U.S. insurers need to be more proactively involved in shaping future requirements, says one accounting expert in response to a recent proposed Securities and Exchange Commission rule that would exempt foreign private issuers from reconciling their financial statements with U.S. generally accepted accounting principles.
In a recent interview with National Underwriter, Mark Freedman, a principal with Ernst & Young Insurance and Actuarial Services, New York, said, “This is a wakeup call to insurers. The industry ought to consider the impact of where the U.S. is headed.”

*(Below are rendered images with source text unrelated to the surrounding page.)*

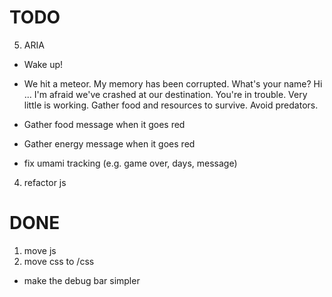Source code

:# TODO

5. ARIA
- Wake up!
- We hit a meteor. 
My memory has been corrupted.
What's your name?
Hi ...
I'm afraid we've crashed at our destination.
You're in trouble. Very little is working.
Gather food and resources to survive.
Avoid predators.

- Gather food message when it goes red
- Gather energy message when it goes red
- fix umami tracking (e.g. game over, days, message)

4. refactor js

# DONE

1. move js
2. move css to /css
- make the debug bar simpler
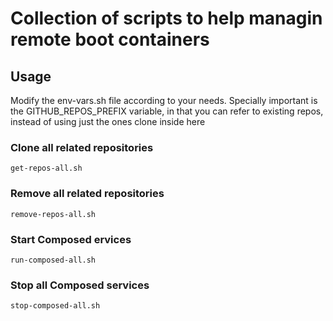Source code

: Collection of scripts to help managin remote boot containers
================

## Usage

Modify the env-vars.sh file according to your needs.
Specially important is the GITHUB_REPOS_PREFIX
variable, in that you can refer to existing repos,
instead of using just the ones clone inside here

### Clone all related repositories

    get-repos-all.sh

### Remove all related repositories

    remove-repos-all.sh

### Start Composed ervices

    run-composed-all.sh

### Stop all Composed services

    stop-composed-all.sh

Freedman was referring to a July 2 proposed regulation issued by the SEC titled, “Acceptance from Foreign Private Issuers of Financial Statements Prepared in Accordance With International Financial Reporting Standards without Reconciliation to U.S. GAAP.” The proposed rule requests comments by Sept. 24, 2007.
Both life and health and property-casualty insurers have been monitoring the activities of the International Accounting Standards Board, London, and the Financial Accounting Standards Board, Norwalk, Conn. Both of these organizations have put out requests for comment about ongoing work to converge accounting standards in order to make them more seamless internationally. The comment period for these groups ends Nov. 16, 2007.
Additionally, life and p-c trade groups have been voicing their concerns at quarterly meetings of the National Association of Insurance Commissioners, Kansas City, Mo.
Freedman says that the work of the IASB and the recent call for comment from the FASB about whether it should work with the IASB to create new standards in conjunction with the SEC proposed rule, is a sign of the direction that accounting regulators are taking.
Consequently, he says, U.S. insurance companies need to offer input and to prepare their own accounting operations for potential changes.
By 2010-2011, European companies and companies operating in Europe may be required to comport with changes being contemplated by the IASB.
At an absolute minimum, companies need 2 years’ lead time to get ready for such accounting changes, he continues, because they need to test the new requirements and compute results under the new system.